→ Your assignment: Lines to return, exactly: from the line with "## How it looks" to the line with "Then a new smartapp" in the entries below, both included.

START Information given

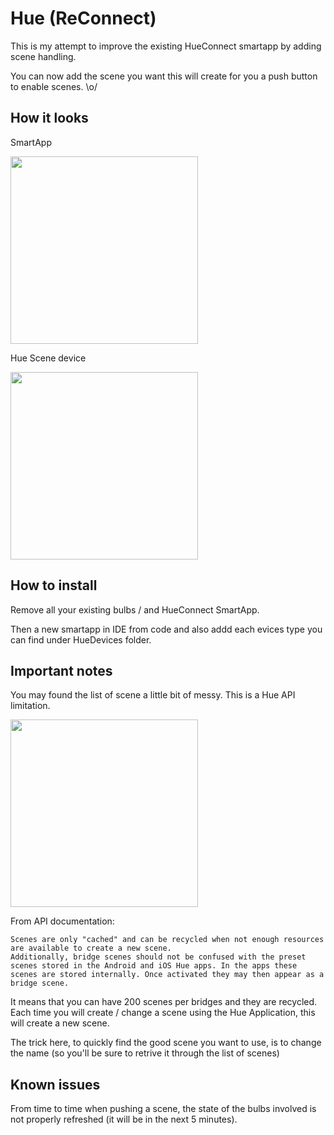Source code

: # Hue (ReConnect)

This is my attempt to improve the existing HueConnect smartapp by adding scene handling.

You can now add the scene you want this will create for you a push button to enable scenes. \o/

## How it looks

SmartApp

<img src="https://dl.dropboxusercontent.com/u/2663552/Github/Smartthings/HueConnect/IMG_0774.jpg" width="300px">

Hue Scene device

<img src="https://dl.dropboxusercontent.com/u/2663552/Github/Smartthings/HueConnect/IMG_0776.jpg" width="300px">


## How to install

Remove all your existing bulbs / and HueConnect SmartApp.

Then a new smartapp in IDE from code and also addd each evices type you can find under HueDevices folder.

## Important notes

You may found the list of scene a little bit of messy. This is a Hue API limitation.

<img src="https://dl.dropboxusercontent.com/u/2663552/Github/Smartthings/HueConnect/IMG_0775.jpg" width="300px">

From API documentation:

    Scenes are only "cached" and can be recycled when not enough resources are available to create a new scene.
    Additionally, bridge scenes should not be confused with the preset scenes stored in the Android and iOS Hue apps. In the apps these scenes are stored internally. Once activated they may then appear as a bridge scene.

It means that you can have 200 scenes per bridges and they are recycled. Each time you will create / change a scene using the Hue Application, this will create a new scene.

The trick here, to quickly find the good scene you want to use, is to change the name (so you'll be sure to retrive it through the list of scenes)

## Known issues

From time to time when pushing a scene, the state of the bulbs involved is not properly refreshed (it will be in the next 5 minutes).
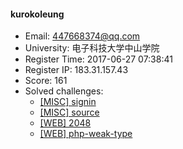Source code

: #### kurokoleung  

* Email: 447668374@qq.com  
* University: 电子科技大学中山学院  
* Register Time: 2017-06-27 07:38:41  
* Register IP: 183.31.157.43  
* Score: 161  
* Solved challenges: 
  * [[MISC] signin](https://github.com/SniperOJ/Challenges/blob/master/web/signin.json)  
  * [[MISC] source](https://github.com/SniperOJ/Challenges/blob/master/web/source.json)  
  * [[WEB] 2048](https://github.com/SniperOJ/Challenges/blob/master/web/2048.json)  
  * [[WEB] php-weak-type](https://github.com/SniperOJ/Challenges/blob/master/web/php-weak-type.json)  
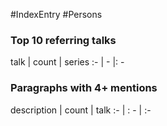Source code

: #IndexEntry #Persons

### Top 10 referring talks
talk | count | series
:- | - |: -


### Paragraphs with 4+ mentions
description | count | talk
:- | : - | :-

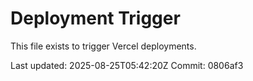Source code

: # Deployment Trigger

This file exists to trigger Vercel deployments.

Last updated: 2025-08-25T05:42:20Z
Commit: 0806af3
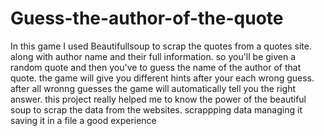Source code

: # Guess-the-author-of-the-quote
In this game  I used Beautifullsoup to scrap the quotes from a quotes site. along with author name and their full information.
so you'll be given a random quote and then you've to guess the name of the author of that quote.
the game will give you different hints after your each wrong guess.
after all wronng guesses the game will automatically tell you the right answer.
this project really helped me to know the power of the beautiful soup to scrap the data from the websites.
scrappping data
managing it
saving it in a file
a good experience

END Information given
START Information given

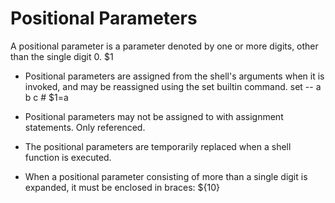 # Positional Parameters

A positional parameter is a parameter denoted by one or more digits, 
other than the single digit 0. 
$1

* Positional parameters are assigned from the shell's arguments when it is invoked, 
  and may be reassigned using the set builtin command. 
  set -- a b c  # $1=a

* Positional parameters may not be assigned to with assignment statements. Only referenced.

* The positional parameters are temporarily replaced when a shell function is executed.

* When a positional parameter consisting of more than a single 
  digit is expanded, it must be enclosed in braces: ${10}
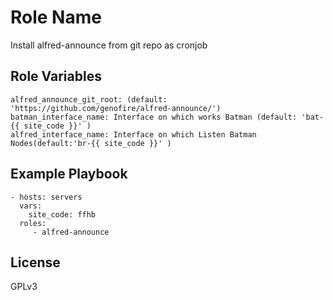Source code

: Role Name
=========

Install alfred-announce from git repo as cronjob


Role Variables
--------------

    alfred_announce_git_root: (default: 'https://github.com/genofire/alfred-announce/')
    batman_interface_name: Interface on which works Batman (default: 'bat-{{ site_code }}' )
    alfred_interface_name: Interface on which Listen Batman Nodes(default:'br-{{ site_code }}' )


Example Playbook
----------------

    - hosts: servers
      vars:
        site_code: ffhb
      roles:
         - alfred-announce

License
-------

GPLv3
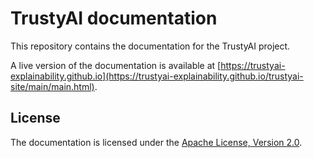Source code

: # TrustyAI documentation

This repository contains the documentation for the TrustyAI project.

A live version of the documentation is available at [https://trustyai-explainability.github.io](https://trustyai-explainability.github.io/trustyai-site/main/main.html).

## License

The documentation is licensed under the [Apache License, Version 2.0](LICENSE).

END Information given
START Information given

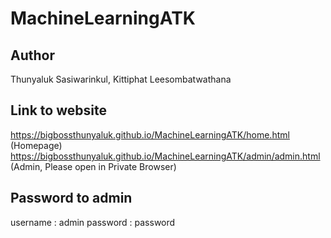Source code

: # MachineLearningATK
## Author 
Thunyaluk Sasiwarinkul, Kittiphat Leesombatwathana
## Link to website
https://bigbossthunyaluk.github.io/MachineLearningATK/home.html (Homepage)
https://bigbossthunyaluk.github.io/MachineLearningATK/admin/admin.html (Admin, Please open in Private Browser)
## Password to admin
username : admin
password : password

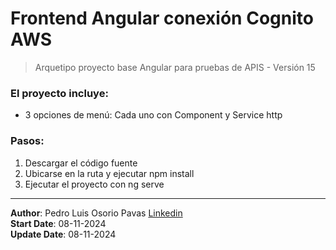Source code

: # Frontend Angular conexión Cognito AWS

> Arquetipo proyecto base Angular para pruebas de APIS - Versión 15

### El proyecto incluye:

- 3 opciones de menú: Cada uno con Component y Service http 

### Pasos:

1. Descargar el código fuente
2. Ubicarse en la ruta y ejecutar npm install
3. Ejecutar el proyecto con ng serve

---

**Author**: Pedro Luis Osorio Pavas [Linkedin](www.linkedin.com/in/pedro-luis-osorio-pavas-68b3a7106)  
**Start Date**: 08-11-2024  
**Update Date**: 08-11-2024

END Information given

→ Finished exercise:
## How it looks

SmartApp

<img src="https://dl.dropboxusercontent.com/u/2663552/Github/Smartthings/HueConnect/IMG_0774.jpg" width="300px">

Hue Scene device

<img src="https://dl.dropboxusercontent.com/u/2663552/Github/Smartthings/HueConnect/IMG_0776.jpg" width="300px">


## How to install

Remove all your existing bulbs / and HueConnect SmartApp.

Then a new smartapp in IDE from code and also addd each evices type you can find under HueDevices folder.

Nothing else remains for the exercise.